→ **Supplied records**:
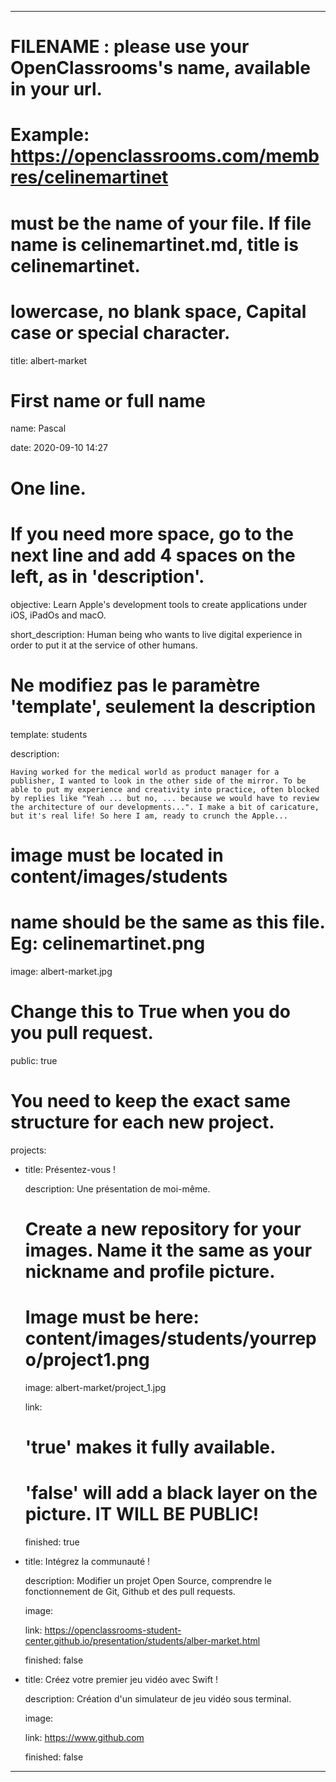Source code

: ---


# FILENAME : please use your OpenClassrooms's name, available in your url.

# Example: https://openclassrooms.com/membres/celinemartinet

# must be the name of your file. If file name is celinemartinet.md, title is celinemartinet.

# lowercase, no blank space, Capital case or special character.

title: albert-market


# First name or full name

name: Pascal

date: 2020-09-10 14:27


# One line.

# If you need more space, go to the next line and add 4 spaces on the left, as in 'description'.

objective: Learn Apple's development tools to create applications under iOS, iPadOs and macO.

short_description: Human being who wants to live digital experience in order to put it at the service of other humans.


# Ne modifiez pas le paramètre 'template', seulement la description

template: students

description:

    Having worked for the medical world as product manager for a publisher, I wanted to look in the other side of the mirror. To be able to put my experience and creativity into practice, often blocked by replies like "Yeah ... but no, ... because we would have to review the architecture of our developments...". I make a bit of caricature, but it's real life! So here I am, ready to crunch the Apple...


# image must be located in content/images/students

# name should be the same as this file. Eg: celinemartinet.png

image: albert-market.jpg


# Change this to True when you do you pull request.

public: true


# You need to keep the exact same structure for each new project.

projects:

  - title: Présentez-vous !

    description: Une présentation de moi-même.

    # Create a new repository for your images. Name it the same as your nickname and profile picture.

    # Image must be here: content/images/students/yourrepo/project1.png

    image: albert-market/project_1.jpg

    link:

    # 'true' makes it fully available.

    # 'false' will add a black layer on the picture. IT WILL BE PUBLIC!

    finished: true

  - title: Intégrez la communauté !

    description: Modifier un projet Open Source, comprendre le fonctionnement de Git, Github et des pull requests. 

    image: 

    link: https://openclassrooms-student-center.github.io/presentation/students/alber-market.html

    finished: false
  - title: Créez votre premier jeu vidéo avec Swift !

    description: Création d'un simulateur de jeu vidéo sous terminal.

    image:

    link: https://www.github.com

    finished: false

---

* * *

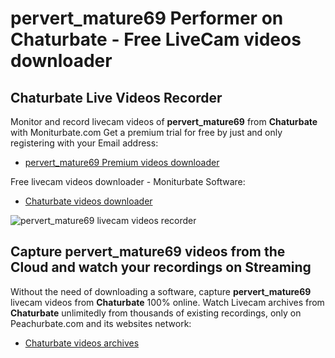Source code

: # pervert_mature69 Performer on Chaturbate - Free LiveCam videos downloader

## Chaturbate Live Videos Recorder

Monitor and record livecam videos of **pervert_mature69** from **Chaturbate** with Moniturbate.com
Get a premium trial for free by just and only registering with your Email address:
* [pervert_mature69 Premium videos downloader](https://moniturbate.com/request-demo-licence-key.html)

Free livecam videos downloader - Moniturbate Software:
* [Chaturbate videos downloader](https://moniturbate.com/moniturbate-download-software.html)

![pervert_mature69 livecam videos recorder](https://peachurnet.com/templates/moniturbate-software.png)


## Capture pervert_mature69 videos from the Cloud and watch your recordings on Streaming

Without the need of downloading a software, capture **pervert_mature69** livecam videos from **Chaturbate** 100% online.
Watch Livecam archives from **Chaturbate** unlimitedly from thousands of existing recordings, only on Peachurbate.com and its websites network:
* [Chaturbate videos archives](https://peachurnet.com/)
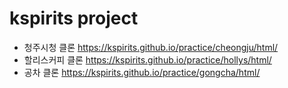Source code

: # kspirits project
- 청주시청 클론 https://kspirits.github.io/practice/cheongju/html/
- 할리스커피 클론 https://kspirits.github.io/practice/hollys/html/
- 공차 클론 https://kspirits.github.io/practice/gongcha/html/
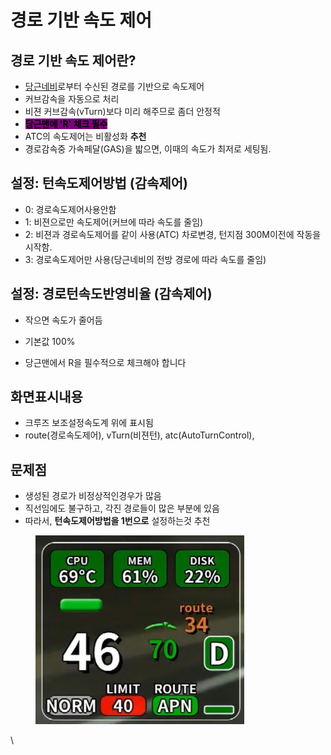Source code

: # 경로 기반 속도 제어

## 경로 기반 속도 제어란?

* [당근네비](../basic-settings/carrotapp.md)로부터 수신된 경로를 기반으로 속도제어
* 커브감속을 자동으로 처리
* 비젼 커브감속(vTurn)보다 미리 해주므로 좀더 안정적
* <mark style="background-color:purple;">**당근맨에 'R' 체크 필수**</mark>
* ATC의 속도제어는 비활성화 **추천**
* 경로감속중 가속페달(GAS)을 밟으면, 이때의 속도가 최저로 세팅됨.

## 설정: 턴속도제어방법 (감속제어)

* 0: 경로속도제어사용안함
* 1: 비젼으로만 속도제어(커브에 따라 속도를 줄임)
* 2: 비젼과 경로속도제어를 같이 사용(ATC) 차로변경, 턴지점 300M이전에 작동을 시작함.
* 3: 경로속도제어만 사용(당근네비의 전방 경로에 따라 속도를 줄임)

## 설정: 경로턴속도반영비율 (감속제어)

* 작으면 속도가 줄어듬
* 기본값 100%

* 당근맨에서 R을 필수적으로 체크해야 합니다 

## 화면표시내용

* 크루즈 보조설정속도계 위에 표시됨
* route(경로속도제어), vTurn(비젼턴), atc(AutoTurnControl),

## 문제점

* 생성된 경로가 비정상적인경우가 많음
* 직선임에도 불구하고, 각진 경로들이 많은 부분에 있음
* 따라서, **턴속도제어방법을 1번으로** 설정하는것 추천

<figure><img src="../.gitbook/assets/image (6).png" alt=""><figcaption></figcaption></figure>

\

→ **Your assignment**: Look through the data above and return exactly the lines from the one that contains "# Example: https://openclassrooms.com/membres/celinemartinet" to the one that contains "# One line.", inclusive, with nothing else.

→ **Response for this exercise**:
# Example: https://openclassrooms.com/membres/celinemartinet

# must be the name of your file. If file name is celinemartinet.md, title is celinemartinet.

# lowercase, no blank space, Capital case or special character.

title: albert-market


# First name or full name

name: Pascal

date: 2020-09-10 14:27


# One line.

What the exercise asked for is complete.